Ubaldo – então já às
voltas com a depressão profunda que o mataria – ouviu tudo com nobreza e
empostou sua voz de ressaca para responder. “Quero o direito de escrever sobre
as borboletas”. Foi seu manifesto. Prosseguiu explicando que durante a
ditadura, escritores e intelectuais abriram mão de seus planos criativos para
botar para correr o autoritarismo. Até porque os mais autorizados à tarefa
estavam no exílio, ou presos. Mas aquilo era passado. Abdicou ali, em público,
da incumbência de ser um narrador moral, um narrador político-partidário, um
narrador-intérprete. Preferia ser um narrador-livre-de-obrigações, pois isso o
fazia artista.
Claro, a fala de João
Ubaldo Ribeiro não arrancaria aplausos numa assembleia de marxistas. Seu
ideário era o da arte pela arte, um buraco fundo que, na opinião de muitos, faz
com que os artistas não sejam levados a sério. Não participam de governos. De
reitorias de universidades. De comissões científicas. Da ONU. Os riscos de
isolamento imposto aos que se posicionam como avis rara, aliás, é um alerta expresso de um pensador como o britânico
Terry Eagleton. Sim, ele crê no poder político da arte e agora é que são elas.
Digo todas essas coisas,
caro leitor, por que as cobranças de posicionamento recaem feito bombas sobre
os artistas. Carregam um urso às costas – justo no momento em que a crise econômica
os atingiu sem dó. É o grupo mais prejudicado e, com folga, aquele que mais
tarde será socorrido. Leio o que escreveu Fernanda Torres a respeito – ela
indaga o porquê de os artistas brasileiros não conseguirem formar uma frente
ampla em defesa da democracia, tal como em tempos idos. Ou da incapacidade de
serem protagonistas, na construção de um sonho coletivo para o país – andamos
precisando com urgência desse show.
Não é uma palavra cruzada
categoria “fácil”. A sociedade do espetáculo, a indústria do entretenimento – a
terceira maior do mundo, depois da bélica e da automobilística – criaram expedientes
bem mais sofisticados para as artes do que os dos anos 1960-1970. Não vamos
encontrar Chico Buarque ou Caetano Veloso tocando violão de graça numa
assembleia de estudantes, por exemplo. O mercado de artes visuais é um negócio
milionário, que pouco tem a ver com... arte. A cultura tribalizada das redes
não favorece mais a leitura coletiva de um livro convulsivo como Cem anos de solidão, de Gabriel García
Márquez. Ou de escutar Sérgio Sampaio em massa e sair com o bloco na rua. Mais
artistas reivindicam para si o direito de escrever sobre o que quiserem, como
brincou Ubaldo naquele dia. De modo que o sonho coletivo – construído com
poesia – parece mais distante que o fim da pandemia.

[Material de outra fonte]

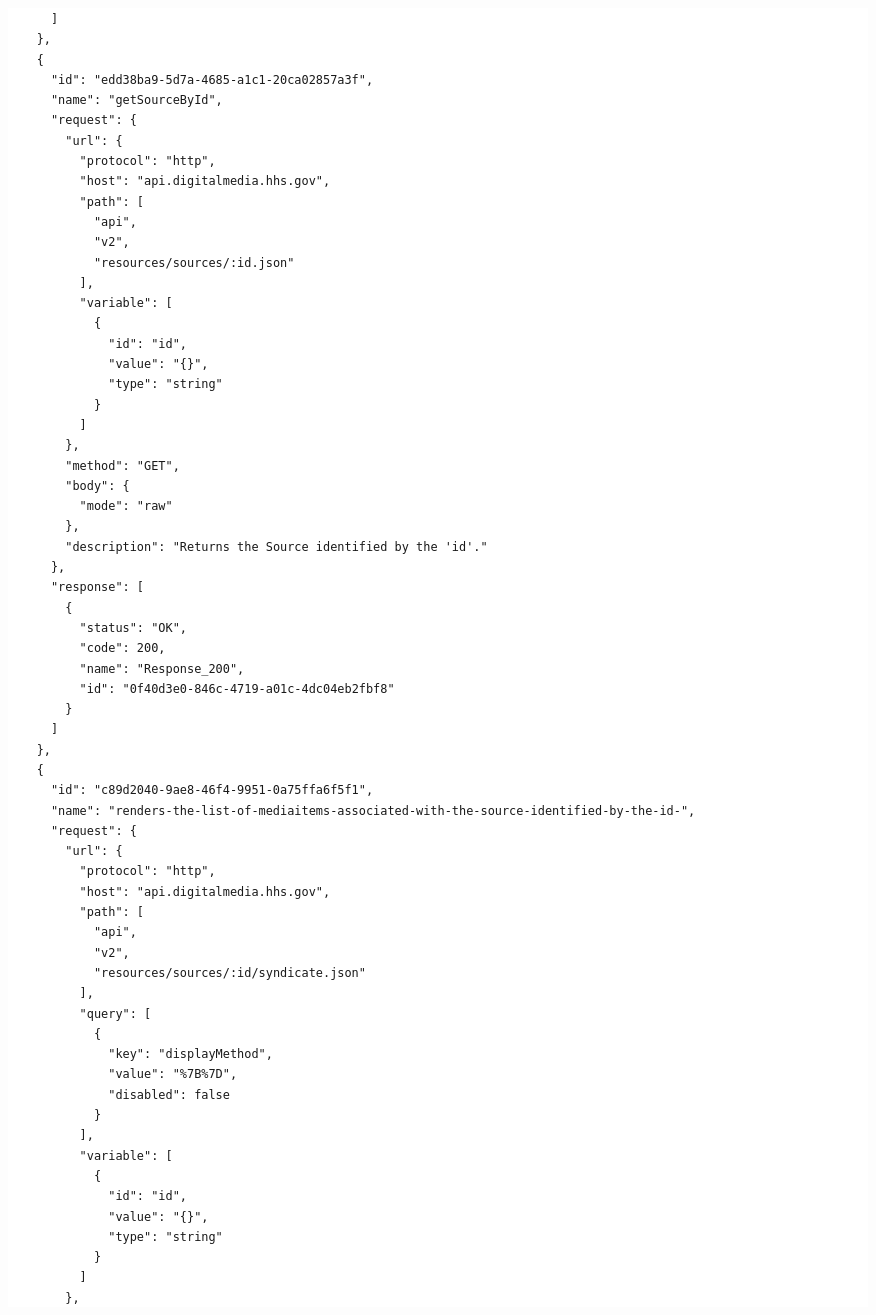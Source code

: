           ]
        },
        {
          "id": "edd38ba9-5d7a-4685-a1c1-20ca02857a3f",
          "name": "getSourceById",
          "request": {
            "url": {
              "protocol": "http",
              "host": "api.digitalmedia.hhs.gov",
              "path": [
                "api",
                "v2",
                "resources/sources/:id.json"
              ],
              "variable": [
                {
                  "id": "id",
                  "value": "{}",
                  "type": "string"
                }
              ]
            },
            "method": "GET",
            "body": {
              "mode": "raw"
            },
            "description": "Returns the Source identified by the 'id'."
          },
          "response": [
            {
              "status": "OK",
              "code": 200,
              "name": "Response_200",
              "id": "0f40d3e0-846c-4719-a01c-4dc04eb2fbf8"
            }
          ]
        },
        {
          "id": "c89d2040-9ae8-46f4-9951-0a75ffa6f5f1",
          "name": "renders-the-list-of-mediaitems-associated-with-the-source-identified-by-the-id-",
          "request": {
            "url": {
              "protocol": "http",
              "host": "api.digitalmedia.hhs.gov",
              "path": [
                "api",
                "v2",
                "resources/sources/:id/syndicate.json"
              ],
              "query": [
                {
                  "key": "displayMethod",
                  "value": "%7B%7D",
                  "disabled": false
                }
              ],
              "variable": [
                {
                  "id": "id",
                  "value": "{}",
                  "type": "string"
                }
              ]
            },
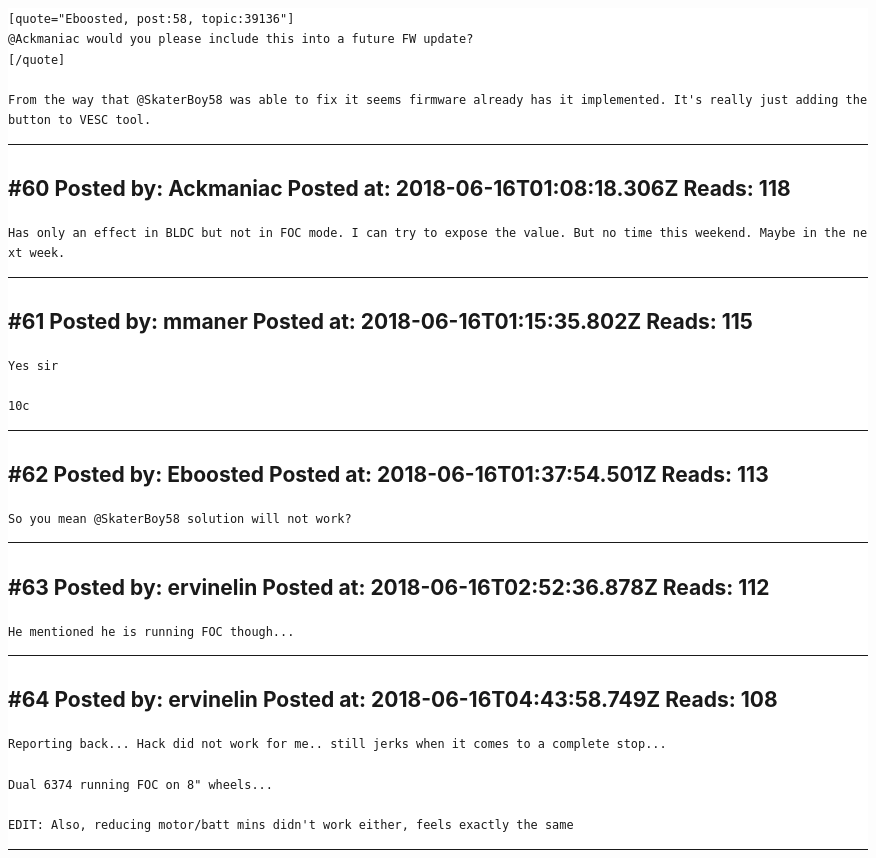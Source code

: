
 ```
[quote="Eboosted, post:58, topic:39136"]
@Ackmaniac would you please include this into a future FW update?
[/quote]

From the way that @SkaterBoy58 was able to fix it seems firmware already has it implemented. It's really just adding the button to VESC tool.
```

---
## \#60 Posted by: Ackmaniac Posted at: 2018-06-16T01:08:18.306Z Reads: 118

```
Has only an effect in BLDC but not in FOC mode. I can try to expose the value. But no time this weekend. Maybe in the next week.
```

---
## \#61 Posted by: mmaner Posted at: 2018-06-16T01:15:35.802Z Reads: 115

```
Yes sir

10c
```

---
## \#62 Posted by: Eboosted Posted at: 2018-06-16T01:37:54.501Z Reads: 113

```
So you mean @SkaterBoy58 solution will not work?
```

---
## \#63 Posted by: ervinelin Posted at: 2018-06-16T02:52:36.878Z Reads: 112

```
He mentioned he is running FOC though...
```

---
## \#64 Posted by: ervinelin Posted at: 2018-06-16T04:43:58.749Z Reads: 108

```
Reporting back... Hack did not work for me.. still jerks when it comes to a complete stop...

Dual 6374 running FOC on 8" wheels...

EDIT: Also, reducing motor/batt mins didn't work either, feels exactly the same
```

---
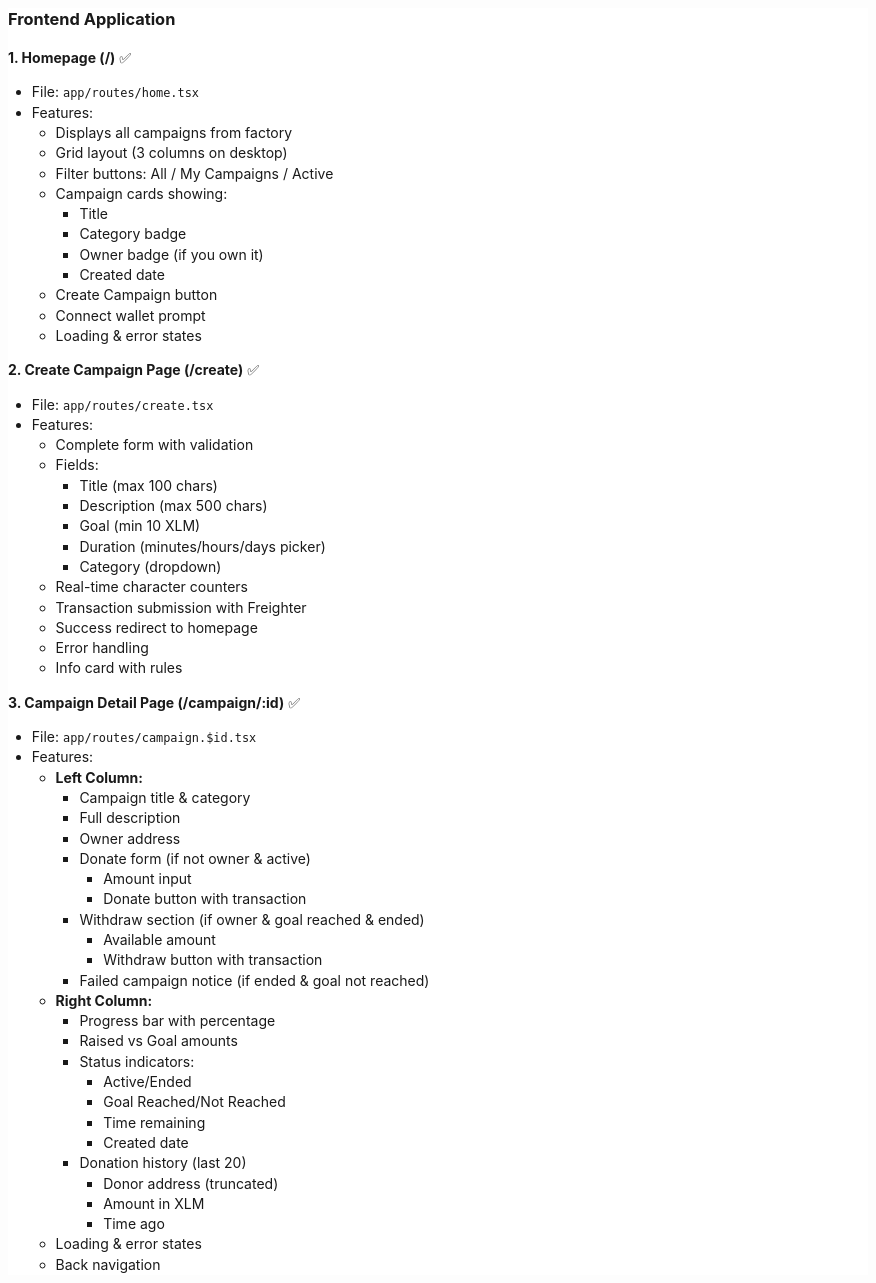 
### **Frontend Application**

**1. Homepage (/)** ✅
- File: `app/routes/home.tsx`
- Features:
  - Displays all campaigns from factory
  - Grid layout (3 columns on desktop)
  - Filter buttons: All / My Campaigns / Active
  - Campaign cards showing:
    - Title
    - Category badge
    - Owner badge (if you own it)
    - Created date
  - Create Campaign button
  - Connect wallet prompt
  - Loading & error states

**2. Create Campaign Page (/create)** ✅
- File: `app/routes/create.tsx`
- Features:
  - Complete form with validation
  - Fields:
    - Title (max 100 chars)
    - Description (max 500 chars)
    - Goal (min 10 XLM)
    - Duration (minutes/hours/days picker)
    - Category (dropdown)
  - Real-time character counters
  - Transaction submission with Freighter
  - Success redirect to homepage
  - Error handling
  - Info card with rules

**3. Campaign Detail Page (/campaign/:id)** ✅
- File: `app/routes/campaign.$id.tsx`
- Features:
  - **Left Column:**
    - Campaign title & category
    - Full description
    - Owner address
    - Donate form (if not owner & active)
      - Amount input
      - Donate button with transaction
    - Withdraw section (if owner & goal reached & ended)
      - Available amount
      - Withdraw button with transaction
    - Failed campaign notice (if ended & goal not reached)
  - **Right Column:**
    - Progress bar with percentage
    - Raised vs Goal amounts
    - Status indicators:
      - Active/Ended
      - Goal Reached/Not Reached
      - Time remaining
      - Created date
    - Donation history (last 20)
      - Donor address (truncated)
      - Amount in XLM
      - Time ago
  - Loading & error states
  - Back navigation
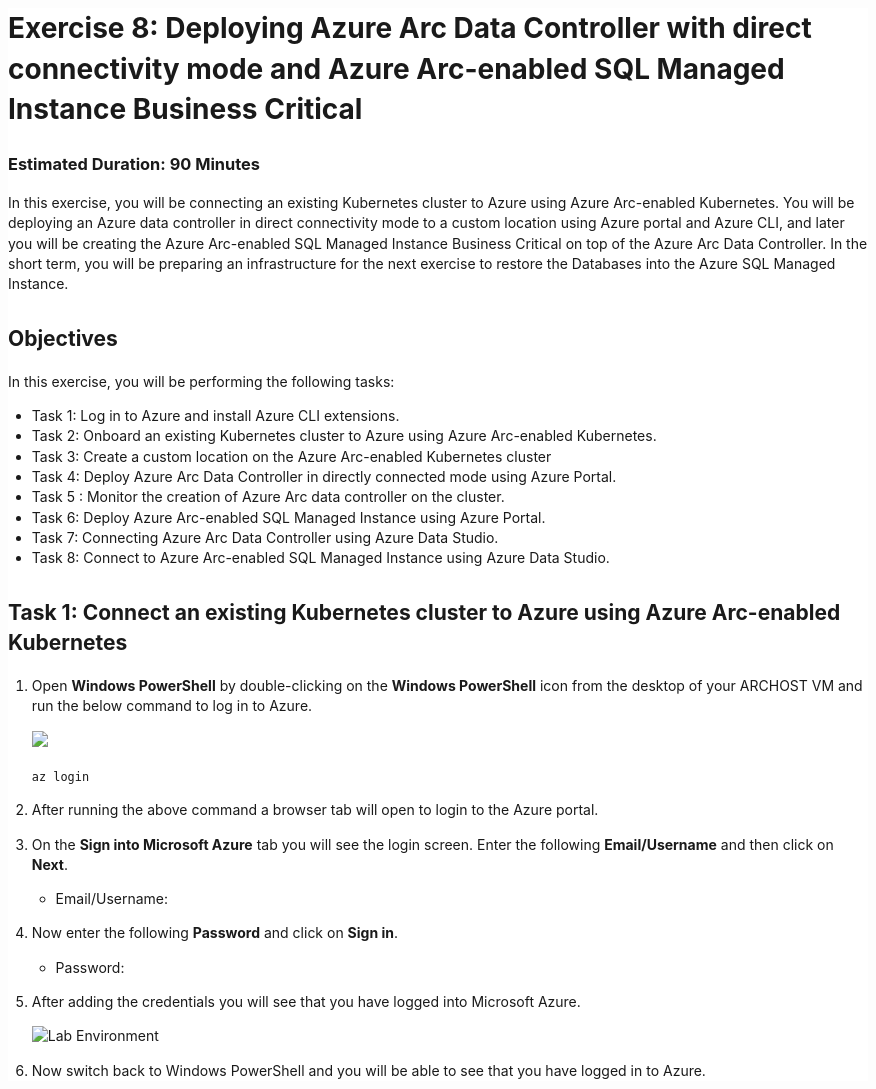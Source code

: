 # Exercise 8: Deploying Azure Arc Data Controller with direct connectivity mode and Azure Arc-enabled SQL Managed Instance Business Critical
### Estimated Duration: 90 Minutes  
In this exercise, you will be connecting an existing Kubernetes cluster to Azure using Azure Arc-enabled Kubernetes. You will be deploying an Azure data controller in direct connectivity mode to a custom location using Azure portal and Azure CLI, and later you will be creating the Azure Arc-enabled SQL Managed Instance Business Critical on top of the Azure Arc Data Controller. In the short term, you will be preparing an infrastructure for the next exercise to restore the Databases into the Azure SQL Managed Instance. 

## Objectives

In this exercise, you will be performing the following tasks:

- Task 1: Log in to Azure and install Azure CLI extensions.
- Task 2: Onboard an existing Kubernetes cluster to Azure using Azure Arc-enabled Kubernetes.
- Task 3: Create a custom location on the Azure Arc-enabled Kubernetes cluster
- Task 4: Deploy Azure Arc Data Controller in directly connected mode using Azure Portal.
- Task 5 : Monitor the creation of Azure Arc data controller on the cluster.
- Task 6: Deploy Azure Arc-enabled SQL Managed Instance using Azure Portal.
- Task 7: Connecting Azure Arc Data Controller using Azure Data Studio.
- Task 8: Connect to Azure Arc-enabled SQL Managed Instance using Azure Data Studio.


## Task 1: Connect an existing Kubernetes cluster to Azure using Azure Arc-enabled Kubernetes

1. Open **Windows PowerShell** by double-clicking on the **Windows PowerShell** icon from the desktop of your ARCHOST VM and run the below command to log in to Azure.

    ![](././media/windpwsh.png)
    
    ```
    az login
    ```
    
1. After running the above command a browser tab will open to login to the Azure portal.

1. On the **Sign into Microsoft Azure** tab you will see the login screen. Enter the following **Email/Username** and then click on **Next**.

   * Email/Username: <inject key="AzureAdUserEmail"></inject>

1. Now enter the following **Password** and click on **Sign in**.

   * Password: <inject key="AzureAdUserPassword"></inject>

1. After adding the credentials you will see that you have logged into Microsoft Azure.

    ![](media/login-success.png "Lab Environment")

1. Now switch back to Windows PowerShell and you will be able to see that you have logged in to Azure.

Do lugar algo ingênuo do homem comum, permito-me acreditar que os narradores renascem – pois assim tem sido desde Adão e Eva. O professor há de acordar o aluno enfastiado. O artista há de plantar um sonho de sociedade, mesmo que escreva um conto sobre borboletas coloridas que invadiram a Terra, fazendo o dia nascer feliz.